JA raz miałem za towarzysza w ciemnych tunelach kapłana krasnoluda.... który nie znając tego co czycha przed nami stwierdził że "zajebistym" pomysłem będzie... a zresztą [K] - krasnolud [M] - mistrz -> akcja to jakieś tam badanie podziemi, generalnie standard z lekką nutką horroru
M - Idziecie ciemnym korytarzem, nie widać praktycznie nic, wyciągnięta dłoń ginie w mroku. Korytarz ma 1,7metra na 1,5 metra.
K - Idziemy
M - Docieracie do rozwidlenia.
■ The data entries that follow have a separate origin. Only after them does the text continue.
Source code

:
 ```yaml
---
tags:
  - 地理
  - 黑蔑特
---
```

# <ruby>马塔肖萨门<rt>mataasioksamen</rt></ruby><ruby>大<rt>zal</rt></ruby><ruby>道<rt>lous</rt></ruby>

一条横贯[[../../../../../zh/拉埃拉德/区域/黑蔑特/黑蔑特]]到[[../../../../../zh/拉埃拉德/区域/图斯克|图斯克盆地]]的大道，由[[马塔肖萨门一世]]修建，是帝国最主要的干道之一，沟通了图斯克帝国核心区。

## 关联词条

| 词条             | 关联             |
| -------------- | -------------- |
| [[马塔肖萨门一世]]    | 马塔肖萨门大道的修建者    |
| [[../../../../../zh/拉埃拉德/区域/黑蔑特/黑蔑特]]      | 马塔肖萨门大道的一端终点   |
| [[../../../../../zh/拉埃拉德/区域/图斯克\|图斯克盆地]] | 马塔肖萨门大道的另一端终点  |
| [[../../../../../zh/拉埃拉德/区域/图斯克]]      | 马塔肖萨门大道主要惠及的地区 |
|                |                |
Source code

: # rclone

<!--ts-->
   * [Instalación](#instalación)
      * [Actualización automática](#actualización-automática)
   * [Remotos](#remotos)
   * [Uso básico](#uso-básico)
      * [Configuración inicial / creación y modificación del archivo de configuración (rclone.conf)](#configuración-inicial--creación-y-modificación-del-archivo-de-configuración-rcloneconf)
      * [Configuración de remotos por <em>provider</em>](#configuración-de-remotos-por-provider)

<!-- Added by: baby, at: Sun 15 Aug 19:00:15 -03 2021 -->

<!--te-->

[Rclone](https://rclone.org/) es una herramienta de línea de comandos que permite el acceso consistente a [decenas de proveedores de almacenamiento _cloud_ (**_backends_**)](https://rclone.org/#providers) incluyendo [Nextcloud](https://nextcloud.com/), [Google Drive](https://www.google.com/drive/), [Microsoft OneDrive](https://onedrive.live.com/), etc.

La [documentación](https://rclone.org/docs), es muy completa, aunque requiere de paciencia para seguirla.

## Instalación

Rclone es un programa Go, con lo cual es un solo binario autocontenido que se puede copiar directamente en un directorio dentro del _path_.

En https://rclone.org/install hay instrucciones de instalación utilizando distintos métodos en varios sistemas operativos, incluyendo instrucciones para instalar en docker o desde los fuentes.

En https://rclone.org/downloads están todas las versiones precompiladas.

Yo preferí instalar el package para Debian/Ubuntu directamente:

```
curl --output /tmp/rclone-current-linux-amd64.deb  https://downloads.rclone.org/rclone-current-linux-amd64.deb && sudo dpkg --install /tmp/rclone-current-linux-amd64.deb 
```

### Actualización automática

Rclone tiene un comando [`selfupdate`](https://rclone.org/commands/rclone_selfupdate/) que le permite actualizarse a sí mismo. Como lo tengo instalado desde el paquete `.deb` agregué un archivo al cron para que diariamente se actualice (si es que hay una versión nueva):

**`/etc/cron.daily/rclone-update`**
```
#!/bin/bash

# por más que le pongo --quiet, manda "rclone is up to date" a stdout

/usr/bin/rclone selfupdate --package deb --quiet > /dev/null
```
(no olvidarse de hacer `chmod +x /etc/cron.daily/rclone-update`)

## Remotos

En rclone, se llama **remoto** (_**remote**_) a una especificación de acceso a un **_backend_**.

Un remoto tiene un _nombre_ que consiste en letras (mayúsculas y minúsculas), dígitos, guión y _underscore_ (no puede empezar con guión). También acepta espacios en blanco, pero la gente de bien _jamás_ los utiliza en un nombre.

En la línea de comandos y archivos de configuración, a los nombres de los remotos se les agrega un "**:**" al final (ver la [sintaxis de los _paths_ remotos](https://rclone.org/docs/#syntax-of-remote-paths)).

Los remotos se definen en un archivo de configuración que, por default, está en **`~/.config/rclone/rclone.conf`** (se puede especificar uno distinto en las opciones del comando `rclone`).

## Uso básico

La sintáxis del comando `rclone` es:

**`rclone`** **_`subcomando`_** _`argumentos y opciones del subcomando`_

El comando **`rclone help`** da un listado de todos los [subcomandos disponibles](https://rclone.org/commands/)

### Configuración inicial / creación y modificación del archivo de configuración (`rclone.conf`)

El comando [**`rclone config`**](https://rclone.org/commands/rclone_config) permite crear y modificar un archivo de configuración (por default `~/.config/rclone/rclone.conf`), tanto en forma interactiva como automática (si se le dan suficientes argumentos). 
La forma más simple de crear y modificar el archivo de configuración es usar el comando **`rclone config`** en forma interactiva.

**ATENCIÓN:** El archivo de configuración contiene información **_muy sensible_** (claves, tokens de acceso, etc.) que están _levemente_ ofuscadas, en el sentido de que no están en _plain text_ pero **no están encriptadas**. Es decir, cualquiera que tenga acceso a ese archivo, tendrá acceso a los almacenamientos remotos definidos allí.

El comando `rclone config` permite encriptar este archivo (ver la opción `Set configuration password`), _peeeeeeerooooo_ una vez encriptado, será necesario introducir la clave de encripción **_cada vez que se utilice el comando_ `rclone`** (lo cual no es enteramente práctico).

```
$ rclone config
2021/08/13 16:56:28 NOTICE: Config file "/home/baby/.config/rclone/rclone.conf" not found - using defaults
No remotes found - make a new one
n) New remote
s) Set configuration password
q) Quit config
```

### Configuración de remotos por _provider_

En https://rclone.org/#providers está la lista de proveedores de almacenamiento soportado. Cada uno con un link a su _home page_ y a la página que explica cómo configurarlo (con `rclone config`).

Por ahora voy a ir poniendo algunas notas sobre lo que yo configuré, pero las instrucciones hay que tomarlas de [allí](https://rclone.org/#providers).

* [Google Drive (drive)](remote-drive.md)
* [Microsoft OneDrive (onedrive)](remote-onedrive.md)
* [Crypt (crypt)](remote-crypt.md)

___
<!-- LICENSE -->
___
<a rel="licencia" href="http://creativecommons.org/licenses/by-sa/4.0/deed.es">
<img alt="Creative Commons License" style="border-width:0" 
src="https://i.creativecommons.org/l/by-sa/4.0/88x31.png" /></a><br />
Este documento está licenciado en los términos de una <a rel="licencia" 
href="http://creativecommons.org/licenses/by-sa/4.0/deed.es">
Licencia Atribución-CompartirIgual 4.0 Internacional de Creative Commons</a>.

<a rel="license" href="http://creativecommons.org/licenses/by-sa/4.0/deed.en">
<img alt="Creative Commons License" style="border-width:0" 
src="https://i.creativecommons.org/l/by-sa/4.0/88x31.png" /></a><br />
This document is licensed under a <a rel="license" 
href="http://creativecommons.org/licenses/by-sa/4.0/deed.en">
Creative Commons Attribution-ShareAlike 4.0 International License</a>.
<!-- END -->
Możecie iść w prawo albo w lewo
K - A ja myślałem że prosto i do tyłu.
M (po chwili śmiechu gdy wybraliśmy jedną z odnóg) - Tunel lekko się poszerzył, słyszycie w oddali kapanie wody. Zdaje wam się, że przez szuranie waszych buciorów dobija się inny dźwięk, ni to echo, ni to paćkanie. Nadal nic nie widać.
K- Rzucam czar światło.
M - ok, na co rzucasz?
K - No na siebie.
M-Poważnie?
K - Tak.
M - To zacznij jeszcze krzyczeć "uwaga idę!"
K - Krzyczę "uwaga idę!"
Sesja została przerwana na dobre 15 minut.